A Perfect Moment - Part 3
I've always thought that the Earth was a pretty planet. Not like Talax of course, but there aren't many places like Talax. The last time we were here, I remember saying to Kes that it certainly was a fine looking Planet and that I'd like to go down and take a look around. Kes, I wish she were here - she'd appreciate this moment, what it means to the crew. I'm sure wherever she is, whatever she is, a little piece of here is here, with us. What was I saying? Oh yes - last time I couldn't go down to the surface - because we weren't in the right century, but now I'll be able to. I'll be the first Talaxian on Earth. Just think of that.
I wonder if I'll be able to propagate leola root? Hmm I must find out.
Everyone's lost for words, I don't blame them at all, but I don't think I've ever heard the Bridge so silent. I did think that this might be the moment when my old friend Tuvok would crack a smile, but look at him, nothing. It's such a disappointment. Just between you and I, I've been trying to cheer him up for years. He takes things so seriously, it can't be good for him. I think it's his age.
Captain Janeway has her back to me, so I can't see her face. I wish I could, I'd like to see her expression now that she's achieved her goal. I don't suppose she'll relax right away, that wouldn't be like her, she'll want to sort out everything, make sure everyone is going to be safe, keep the Maquis out of prison, sort out what Starfleet will do about Seven and the Doctor, explain about me. She might spare herself a thought, but probably not much more than that until she's satisfied that she's done all she can. I wonder how she's going to manage, just being a Captain, not having to make every decision herself? I wonder if she'll even like it? I like to think that I've helped her, in some small way, helped the crew, contributed something useful. If it weren't for Voyager I'd still be in the Delta Quadrant, sorting through space junk and hiding from the Kazon.
The Commander's right behind her, looking at the earth over her shoulder; he's not quite so absorbed though, taking a quick look around the Bridge, just to make sure he takes in all those awe struck expressions. His observation skills have helped him keep his finger of the pace of the crew and it's moods. He's almost a good a judge as I am.
I wonder if he's worried about what will happen now? If he's thinking that the Voyager family will be broken up and the Maquis could end up in gaol. It's odd to think of them that way after so long. Not that we've ever forgotten that they were Maquis, it's just that we haven't thought of it as a problem or an issue for so long now. It's just a part of who they are.
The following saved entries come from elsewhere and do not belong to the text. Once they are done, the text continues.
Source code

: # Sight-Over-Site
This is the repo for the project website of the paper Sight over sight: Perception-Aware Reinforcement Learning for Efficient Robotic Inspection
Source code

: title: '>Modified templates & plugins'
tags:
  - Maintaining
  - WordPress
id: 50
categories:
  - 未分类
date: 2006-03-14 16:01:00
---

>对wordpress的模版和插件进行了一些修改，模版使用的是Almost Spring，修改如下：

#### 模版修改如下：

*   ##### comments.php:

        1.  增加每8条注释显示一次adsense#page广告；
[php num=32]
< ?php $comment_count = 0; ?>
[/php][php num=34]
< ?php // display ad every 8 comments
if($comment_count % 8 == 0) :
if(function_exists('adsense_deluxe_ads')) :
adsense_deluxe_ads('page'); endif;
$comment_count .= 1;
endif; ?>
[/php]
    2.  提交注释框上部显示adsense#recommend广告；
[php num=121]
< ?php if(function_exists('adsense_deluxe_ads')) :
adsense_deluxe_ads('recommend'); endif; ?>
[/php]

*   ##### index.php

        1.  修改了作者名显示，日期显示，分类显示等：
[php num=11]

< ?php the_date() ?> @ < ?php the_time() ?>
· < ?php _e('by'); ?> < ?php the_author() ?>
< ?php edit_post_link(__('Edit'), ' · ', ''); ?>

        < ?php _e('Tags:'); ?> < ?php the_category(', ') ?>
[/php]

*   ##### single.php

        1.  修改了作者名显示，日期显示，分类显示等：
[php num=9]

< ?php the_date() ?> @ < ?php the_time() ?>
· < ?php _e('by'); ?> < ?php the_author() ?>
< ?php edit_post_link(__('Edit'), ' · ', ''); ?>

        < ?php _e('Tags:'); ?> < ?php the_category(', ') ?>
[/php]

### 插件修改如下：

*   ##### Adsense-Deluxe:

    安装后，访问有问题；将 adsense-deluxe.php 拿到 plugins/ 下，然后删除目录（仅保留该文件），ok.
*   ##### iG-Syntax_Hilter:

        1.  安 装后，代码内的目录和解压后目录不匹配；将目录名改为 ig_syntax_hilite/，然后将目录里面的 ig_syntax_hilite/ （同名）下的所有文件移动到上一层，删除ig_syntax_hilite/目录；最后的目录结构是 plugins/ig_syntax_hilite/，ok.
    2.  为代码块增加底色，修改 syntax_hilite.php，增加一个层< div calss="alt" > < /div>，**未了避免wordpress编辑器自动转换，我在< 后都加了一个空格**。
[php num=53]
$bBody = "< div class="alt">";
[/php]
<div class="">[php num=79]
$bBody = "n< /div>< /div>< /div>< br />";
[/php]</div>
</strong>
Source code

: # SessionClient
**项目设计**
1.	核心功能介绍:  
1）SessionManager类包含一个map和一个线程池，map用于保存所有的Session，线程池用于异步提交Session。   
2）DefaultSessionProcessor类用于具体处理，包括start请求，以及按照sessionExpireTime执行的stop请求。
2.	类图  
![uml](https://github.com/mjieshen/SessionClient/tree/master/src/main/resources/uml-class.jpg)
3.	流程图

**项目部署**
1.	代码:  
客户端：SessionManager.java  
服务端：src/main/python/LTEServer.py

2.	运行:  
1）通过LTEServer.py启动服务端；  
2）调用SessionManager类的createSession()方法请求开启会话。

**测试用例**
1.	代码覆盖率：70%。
Is Chakotay glad to be back, or is he thinking that he'll be worse off somehow? I don't know if he has any family on Dorvan or on Earth, I don't know if he knows even. Is he thinking about the Captain?
Some of the crew have been making plans, talking about home and their families. Others have been more cautious, saying they don't want to tempt fate. But I wonder what the future has in store for all of us. I wonder about Samantha and Naomi, whether I'm going to loose touch with my Goddaughter. Samantha says not; that she and Naomi will never forget me, but I can't help thinking that when Naomi meets her father and all her K'tarian relations she might not need me anymore.
But we mustn't be downhearted; this is a moment of celebration. Oh my, I wonder if Starfleet would let me help organise the welcome home party?
When Harry announces that there's a message, it feels as though we've passed the final test, that this is the real thing. As the Captain tells Harry to put the message on the viewscreen I see Chakotay reach out and gently lay the palm of his hand against her back. She doesn't acknowledge the contact, but I'm sure she knows that he is offering her support, solidarity - as always. Things have always seemed to go in our favour when they are standing together to face them.
The news that 'everything can be sorted out', brings a sigh of relief and a slight feeling of anticlimax. Over the last few weeks there have been many late night discussions in the mess hall about what Starfleet will do with this crew. I've listened, tried to give support where I can, it takes my mind off worrying what will happen to me. After all everyone I know in the Alpha Quadrant is on this ship.
But the best moment, the one it feels I've waited six years to see, is the look Captain Janeway gives Chakotay. It's very quick, because a moment later she steps forward to give Tom the order to assume a standard orbit. But it leaves the Commander with a stunned expression on his face, anyone who hadn't seen what I had, would probably think he was overwhelmed by the sight of Earth. But I know better.